AdamW Optimizer¶
Formula¶
\[
\theta_{t+1}=\theta_t-\eta \frac{\hat m_t}{\sqrt{\hat v_t}+\epsilon}-\eta\lambda\theta_t
\]
Parameters¶
- \(\theta_t\): parameters
- \(\hat m_t,\hat v_t\): Adam moment estimates
- \(\eta\): learning rate
- \(\lambda\): weight decay coefficient
What it means¶
AdamW applies decoupled weight decay, separating parameter shrinkage from the gradient-based Adam update.
What it's used for¶
- Modern training of Transformers and large neural networks.
- Better control of regularization than L2-inside-Adam.
Key properties¶
- Decoupled weight decay behaves differently from adding \(\lambda\|\theta\|^2\) to the loss under Adam.
- Usually preferred over vanilla Adam for deep learning.
Common gotchas¶
- Excluding biases/norm parameters from weight decay is common but implementation-specific.
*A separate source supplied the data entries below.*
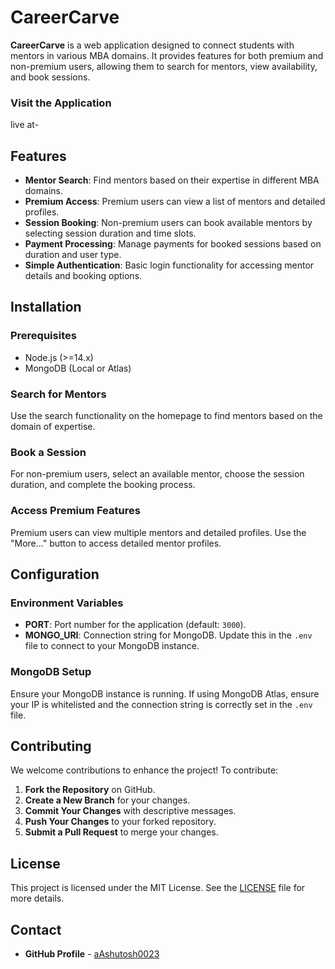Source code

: # CareerCarve

**CareerCarve** is a web application designed to connect students with mentors in various MBA domains. It provides features for both premium and non-premium users, allowing them to search for mentors, view availability, and book sessions.

### Visit the Application

live at- 

## Features

- **Mentor Search**: Find mentors based on their expertise in different MBA domains.
- **Premium Access**: Premium users can view a list of mentors and detailed profiles.
- **Session Booking**: Non-premium users can book available mentors by selecting session duration and time slots.
- **Payment Processing**: Manage payments for booked sessions based on duration and user type.
- **Simple Authentication**: Basic login functionality for accessing mentor details and booking options.

## Installation

### Prerequisites

- Node.js (>=14.x)
- MongoDB (Local or Atlas)


### Search for Mentors

Use the search functionality on the homepage to find mentors based on the domain of expertise.

### Book a Session

For non-premium users, select an available mentor, choose the session duration, and complete the booking process.

### Access Premium Features

Premium users can view multiple mentors and detailed profiles. Use the "More..." button to access detailed mentor profiles.

## Configuration

### Environment Variables

- **PORT**: Port number for the application (default: `3000`).
- **MONGO_URI**: Connection string for MongoDB. Update this in the `.env` file to connect to your MongoDB instance.

### MongoDB Setup

Ensure your MongoDB instance is running. If using MongoDB Atlas, ensure your IP is whitelisted and the connection string is correctly set in the `.env` file.

## Contributing

We welcome contributions to enhance the project! To contribute:

1. **Fork the Repository** on GitHub.
2. **Create a New Branch** for your changes.
3. **Commit Your Changes** with descriptive messages.
4. **Push Your Changes** to your forked repository.
5. **Submit a Pull Request** to merge your changes.

## License

This project is licensed under the MIT License. See the [LICENSE](LICENSE) file for more details.

## Contact
- **GitHub Profile** - [aAshutosh0023](https://github.com/aAshutosh0023)

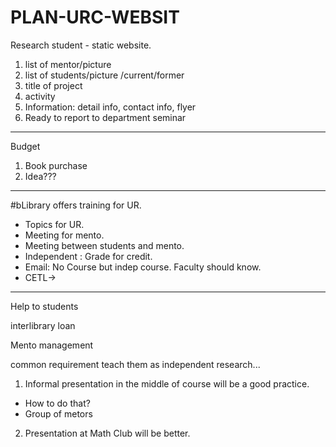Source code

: # PLAN-URC-WEBSIT

Research student - static website.
1. list of mentor/picture
2. list of students/picture   /current/former
3. title of project
4. activity
5. Information: detail info, contact info, flyer
6. Ready to report to department seminar
--------------------------
Budget
1. Book purchase
2. Idea???



----

#bLibrary offers training for UR.
 

- Topics for UR.
- Meeting for mento.
- Meeting between students and mento.
- Independent : Grade for credit.
- Email: No Course but indep course. Faculty should know.
- CETL-> 
----------------
Help to students

interlibrary loan

Mento management


common requirement
teach them as independent research...
1. Informal presentation in the middle of course will be a good practice.
 - How to do that?
 - Group of metors
2. Presentation at Math Club will be better.

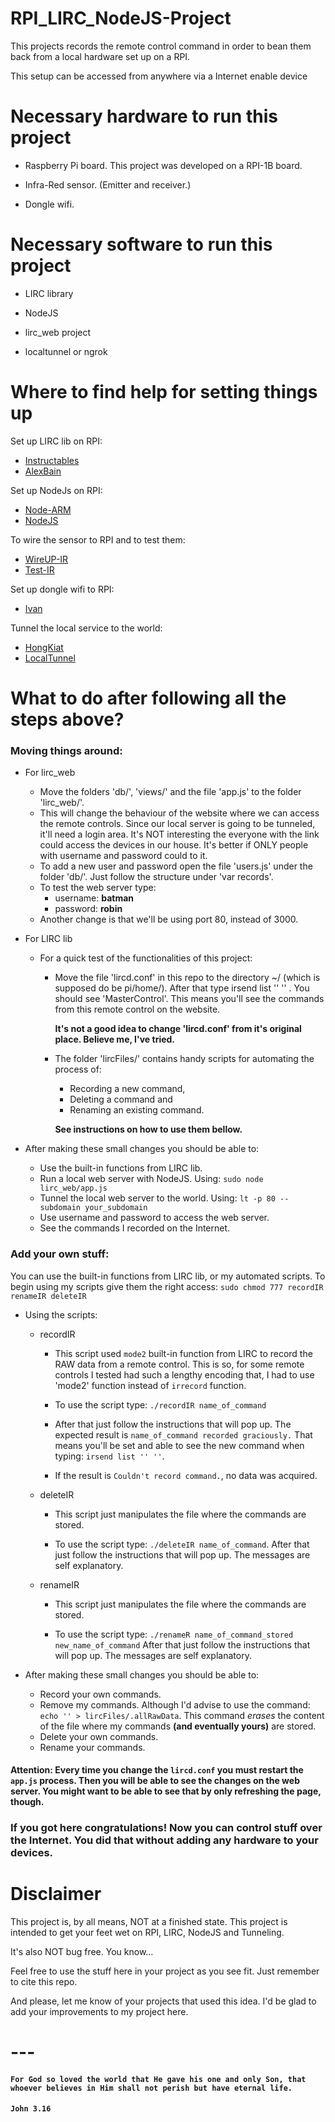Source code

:# RPI_LIRC_NodeJS-Project
This projects records the remote control command in order to bean them back from a local hardware set up on a RPI.

This setup can be accessed from anywhere via a Internet enable device

# Necessary hardware to run this project
  * Raspberry Pi board. This project was developed on a RPI-1B board.

  * Infra-Red sensor. (Emitter and receiver.)

  * Dongle wifi.

# Necessary software to run this project
  * LIRC library

  * NodeJS

  * lirc_web project

  * localtunnel or ngrok

# Where to find help for setting things up
Set up LIRC lib on RPI:
  * [Instructables](http://www.instructables.com/id/How-To-Useemulate-remotes-with-Arduino-and-Raspber/?ALLSTEPS)
  * [AlexBain](http://alexba.in/blog/2013/01/06/setting-up-lirc-on-the-raspberrypi/)

Set up NodeJs on RPI:
  * [Node-ARM](http://node-arm.herokuapp.com/)
  * [NodeJS](http://weworkweplay.com/play/raspberry-pi-nodejs/)

To wire the sensor to RPI and to test them:
  * [WireUP-IR](https://learn.adafruit.com/ir-sensor/testing-an-ir-sensor)
  * [Test-IR](http://randomtutor.blogspot.com.br/2013/01/web-based-ir-remote-on-raspberry-pi.html)

Set up dongle wifi to RPI:
  * [Ivan](http://ivanx.com/raspberrypi/raspberrypi_wifi.html)

Tunnel the local service to the world:
  * [HongKiat](http://www.hongkiat.com/blog/accessible-local-web-server/)
  * [LocalTunnel](https://github.com/localtunnel/localtunnel)

# What to do after following all the steps above?
### Moving things around:
  * For lirc_web
    * Move the folders 'db/', 'views/' and the file 'app.js' to the folder 'lirc_web/'.
    * This will change the behaviour of the website where we can access the remote controls. Since our local server is going to be tunneled, it'll need a login area. It's NOT interesting the everyone with the link could access the devices in our house. It's better if ONLY people with username and password could to it.
    * To add a new user and password open the file 'users.js' under the folder 'db/'. Just follow the structure under 'var records'.
    * To test the web server type:
      * username: **batman**
      * password: **robin**
    * Another change is that we'll be using port 80, instead of 3000.

  * For LIRC lib
    * For a quick test of the functionalities of this project:
      * Move the file 'lircd.conf' in this repo to the directory ~/ (which is supposed do be pi/home/).
      After that type irsend list '' '' . You should see 'MasterControl'. This means you'll see the commands from this remote control on the website.

        **It's not a good idea to change 'lircd.conf' from it's original place. Believe me, I've tried.**

      * The folder 'lircFiles/' contains handy scripts for automating the process of:
          - Recording a new command,
          - Deleting a command and
          - Renaming an existing command.

          **See instructions on how to use them bellow.**

  * After making these small changes you should be able to:
    - Use the built-in functions from LIRC lib.
    - Run a local web server with NodeJS. Using:
      `sudo node lirc_web/app.js`
    - Tunnel the local web server to the world. Using:
      `lt -p 80 --subdomain your_subdomain`
    - Use username and password to access the web server.
    - See the commands I recorded on the Internet.

### Add your own stuff:
You can use the built-in functions from LIRC lib, or my automated scripts. To begin using my scripts give them the right access: `sudo chmod 777 recordIR renameIR deleteIR`

  * Using the scripts:
    * recordIR

      * This script used `mode2` built-in function from LIRC to record the RAW data from a remote control. This is so, for some remote controls I tested had such a lengthy encoding that, I had to use 'mode2' function instead of `irrecord` function.

      * To use the script type: `./recordIR name_of_command`
      * After that just follow the instructions that will pop up. The expected result is `name_of_command recorded graciously.` That means you'll be set and able to see the new command when typing: `irsend list '' ''`.
      * If the result is `Couldn't record command.`, no data was acquired.

    * deleteIR
      * This script just manipulates the file where the commands are stored.

      * To use the script type: `./deleteIR name_of_command`. After that just follow the instructions that will pop up. The messages are self explanatory.

    * renameIR
      * This script just manipulates the file where the commands are stored.

      * To use the script type: `./renameR name_of_command_stored new_name_of_command` After that just follow the instructions that will pop up. The messages are self explanatory.

  * After making these small changes you should be able to:
    - Record your own commands.
    - Remove my commands. Although I'd advise to use the command: `echo '' > lircFiles/.allRawData`. This command *erases* the content of the file where my commands **(and eventually yours)** are stored.
    - Delete your own commands.
    - Rename your commands.

#### Attention: Every time you change the `lircd.conf` you must restart the `app.js` process. Then you will be able to see the changes on the web server. You might want to be able to see that by only refreshing the page, though.

### If you got here congratulations! Now you can control stuff over the Internet. You did that without adding any hardware to your devices.

# Disclaimer
  This project is, by all means, NOT at a finished state. This project is intended to get your feet wet on RPI, LIRC, NodeJS and Tunneling.

  It's also NOT bug free. You know...

  Feel free to use the stuff here in your project as you see fit. Just remember to cite this repo.

  And please, let me know of your projects that used this idea. I'd be glad to add your improvements to my project here.

# ---
#### `For God so loved the world that He gave his one and only Son, that whoever believes in Him shall not perish but have eternal life.`
#### `John 3.16`

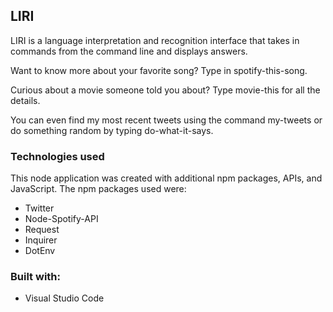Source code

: ## LIRI

LIRI is a language interpretation and recognition interface that takes in commands from the command line and displays answers.

Want to know more about your favorite song? Type in spotify-this-song.

Curious about a movie someone told you about? Type movie-this for all the details.

You can even find my most recent tweets using the command my-tweets or do something random by typing do-what-it-says.

### Technologies used

This node application was created with additional npm packages, APIs, and JavaScript.
The npm packages used were:
* Twitter
* Node-Spotify-API
* Request
* Inquirer
* DotEnv

### Built with:
* Visual Studio Code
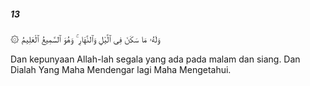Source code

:##### 13

<span class="ayah">۞ وَلَهُۥ مَا سَكَنَ فِى ٱلَّيْلِ وَٱلنَّهَارِ ۚ وَهُوَ ٱلسَّمِيعُ ٱلْعَلِيمُ</span>

<span class="ayah_translation">Dan kepunyaan Allah-lah segala yang ada pada malam dan siang. Dan Dialah Yang Maha Mendengar lagi Maha Mengetahui.</span>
- "weight_decay" flags in libraries may not all behave identically.
Example¶
A common setup is AdamW with warmup + cosine decay for Transformer training.
How to Compute (Pseudocode)¶
Input: gradients g_t, parameters theta, lr eta, Adam hyperparameters, weight decay lambda, steps T
Output: updated parameters theta
perform the Adam moment updates and bias correction
for each parameter element:
theta <- theta - eta * adam_update(theta, g_t)
theta <- theta - eta * lambda * theta # decoupled weight decay
return theta
Complexity¶
- Time: \(O(Tp)\) elementwise optimizer-state updates once gradients are available (plus gradient computation cost)
- Space: \(O(p)\) additional Adam moment buffers, similar to Adam
- Assumptions: \(p\) parameters; decoupled decay shown conceptually (implementations may fuse the operations)